Chapter Twenty-Seven
I was in the basement; I could tell by the smell. My feet were bare, and there was water reaching to my ankles. I felt along the wall, blinded by the absolute darkness of the room. I found the doorframe first and tried the handle. It was locked. I felt for the wall switch on the other side and found it. I thought about the fact that I was standing in water before switching the light on. To be safe, I flicked my fingernail upwards, painfully connecting with and compelling the switch.
The room filled with dark red light: the same crimson illumination which had dominated my field of vision during that moment with Vic, when my skin had peeled off.
This time, the liquid in the room seemed to be nothing more than water, though I supposed it always had been. After all, my skin was still intact after my previous encounter, so there was no reason to think that it had been real.
The door opened behind me, before shutting. I looked around the room, but found myself as alone as I had been seconds before. Perhaps I had imagined it.
A dark shape was in the corner of the room. I moved a little closer, and saw that it was Vic. He was slumped down in the water. There was a gunshot wound to the side of his head, and blood was running freely down his body. In the crimson light, the blood appeared impossibly red, yet dark as though absorbing all the energy around it, creating a vacuum to the eye.
Around his body, the water was darkened. Blood mingled with the clear liquid and spread quickly.
I stepped back, afraid to touch him, afraid to draw any nearer.
Matthew’s gun would surely have been taken away from him after it was used in Margaret’s public suicide, but maybe he had another.
There had been three of us in the house, now only two. I’d never had access to the gun, making Matthew the only suspect.
I tried the doorknob again, and this time it gave way. I stepped into the hallway, still naked, and opened the door to Matthew’s bedroom.
The lamp at his bedside was switched on and he lay in bed. His face seemed paler than normal, and his lips repulsively dry. As I walked to his bedside, I stepped on the hair that I had cut from his head and dropped to the floor the last time I found myself in this room, by this bed, staring down at the former medical student.
I stepped back and walked to the small kitchenette at the other end of the room. I went through the cabinets again and pulled out a few bottles with hazard symbols printed on the sides. I didn’t look too closely at what I had pulled out, but I carried them to Matthew’s bedside.
I placed my fingers on his chin and pulled downwards, forcing his mouth to open a little. I opened the first bottle, and was struck by a strong smell, similar to that of ammonia. I poured the bottle’s contents down his throat. Without pausing, I opened the second bottle and did the same.
He began gagging on the liquid, his chest shaking as each shallow breath drew the deadly concoction further in, the caustic material invading his stomach and lungs. His body took to shaking, and I could see blood mingling with the liquid that filled his mouth.
As the bloody liquid began to drain from his mouth, amidst further jerking and choking, I opened the third bottle and poured the contents down his throat, chasing the visceral mixture which had sapped beneath.
The remaining struggle was violent, but short-lived. Soon, Matthew’s body was sagged in his bed, his pillow soaked with blood, and his hands in tight fists at his sides.
I walked from the room and closed the door behind me. The lamp was still on by his bedside, but I found my way upstairs in the darkness. I wanted to go back to the basement, to spend whatever time I had left beside Vic, but first I wanted to wash every inch of my body.

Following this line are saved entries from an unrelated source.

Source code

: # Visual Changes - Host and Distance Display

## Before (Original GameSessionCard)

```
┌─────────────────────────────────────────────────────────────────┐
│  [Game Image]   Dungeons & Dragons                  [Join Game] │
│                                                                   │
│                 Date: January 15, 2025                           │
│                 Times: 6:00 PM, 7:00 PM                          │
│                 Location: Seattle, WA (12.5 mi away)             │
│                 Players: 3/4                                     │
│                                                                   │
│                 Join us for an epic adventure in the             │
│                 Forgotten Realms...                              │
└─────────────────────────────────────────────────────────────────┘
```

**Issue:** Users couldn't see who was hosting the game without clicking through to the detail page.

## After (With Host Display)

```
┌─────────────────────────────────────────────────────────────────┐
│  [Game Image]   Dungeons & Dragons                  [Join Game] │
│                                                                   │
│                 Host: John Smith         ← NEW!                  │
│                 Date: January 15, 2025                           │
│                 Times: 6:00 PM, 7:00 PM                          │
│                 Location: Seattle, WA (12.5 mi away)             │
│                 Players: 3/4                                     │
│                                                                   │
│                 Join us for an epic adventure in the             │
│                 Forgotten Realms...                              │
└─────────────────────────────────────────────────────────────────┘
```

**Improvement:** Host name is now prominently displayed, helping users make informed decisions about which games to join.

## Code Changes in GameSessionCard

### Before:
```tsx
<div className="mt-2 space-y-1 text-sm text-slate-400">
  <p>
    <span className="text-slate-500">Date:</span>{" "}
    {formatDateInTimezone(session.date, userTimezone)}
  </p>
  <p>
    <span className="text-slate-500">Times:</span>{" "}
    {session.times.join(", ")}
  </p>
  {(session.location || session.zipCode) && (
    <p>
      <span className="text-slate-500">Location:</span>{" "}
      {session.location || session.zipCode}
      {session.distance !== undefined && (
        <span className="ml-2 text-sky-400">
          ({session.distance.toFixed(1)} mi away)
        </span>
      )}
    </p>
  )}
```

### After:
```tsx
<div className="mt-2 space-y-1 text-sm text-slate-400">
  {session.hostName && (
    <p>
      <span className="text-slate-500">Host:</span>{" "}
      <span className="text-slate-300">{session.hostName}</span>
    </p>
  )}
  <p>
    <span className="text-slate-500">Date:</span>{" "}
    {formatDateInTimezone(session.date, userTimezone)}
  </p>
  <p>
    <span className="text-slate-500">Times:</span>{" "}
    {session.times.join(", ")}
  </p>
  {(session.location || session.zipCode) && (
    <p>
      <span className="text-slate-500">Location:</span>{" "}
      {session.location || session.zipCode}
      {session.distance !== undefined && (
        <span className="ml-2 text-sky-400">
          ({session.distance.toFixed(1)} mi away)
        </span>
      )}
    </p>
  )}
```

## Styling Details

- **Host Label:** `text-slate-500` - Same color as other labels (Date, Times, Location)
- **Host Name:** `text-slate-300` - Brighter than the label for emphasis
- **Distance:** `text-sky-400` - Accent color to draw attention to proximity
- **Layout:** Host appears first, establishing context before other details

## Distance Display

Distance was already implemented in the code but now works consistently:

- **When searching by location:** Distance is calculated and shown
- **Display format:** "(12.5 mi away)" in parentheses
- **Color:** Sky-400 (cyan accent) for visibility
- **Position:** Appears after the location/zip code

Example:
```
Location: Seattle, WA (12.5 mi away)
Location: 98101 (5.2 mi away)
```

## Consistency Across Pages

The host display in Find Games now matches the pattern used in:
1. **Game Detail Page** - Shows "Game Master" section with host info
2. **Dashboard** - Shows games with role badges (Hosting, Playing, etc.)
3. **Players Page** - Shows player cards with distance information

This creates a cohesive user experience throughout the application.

Craving the sheer swiftness and flow of a shower’s cleansing waters, I walked into Vic’s bedroom. I stepped into the bathroom and ran the shower as hot as the water would go. I scrubbed myself clean, trying to purge the image of Matthew’s final struggle, and that of the blood mixture which had leaked from his mouth onto the pillow.
Once out of the shower, I wrapped myself up in a towel and left the steamy confines of the bathroom for the comparatively freezing cold bedroom. I wrapped the towel over my arms to keep warm.
“Why are you up?” A tired voice came from the bed.
“Vic?” I asked. I could feel my hands beginning to shake.
He sat up. He seemed to have been sleeping shirtless, with the bedspread pooled at his waist.
“Come here,” he said, pointing to a place just in front of him.
He switched on the lights as I drew nearer. I dropped the towel and wrapped my arms around my body to keep myself warm. The temperature difference between the shower and the bedroom had left my body in a state of shock.
“Put your arms down,” he said.
I did. His eyes fixed on my hardened nipples, before he skimmed his gaze over the rest of my body, taking in the goosebumps covering my skin.
“You look cold,” he said, “but, your skin is still pink, like you scalded it in the shower.”
“I killed Matthew,” I said.
He smiled. “I thought you might have.”
He grabbed my arm and pulled me into bed. “You deserve a reward, but not right now. It’s late, and I want you fully awake, fully engaged, for everything I’m going to do to you.”
I let him hold me as I fell asleep. I had trouble shaking the image of Vic’s lifeless body: a bullet in his brain, and his perfect form slumping into the water. I didn’t question it; I just appreciated even more the feel of the rise and fall of his chest against my back during what felt like an endless expanse of stitched together nights.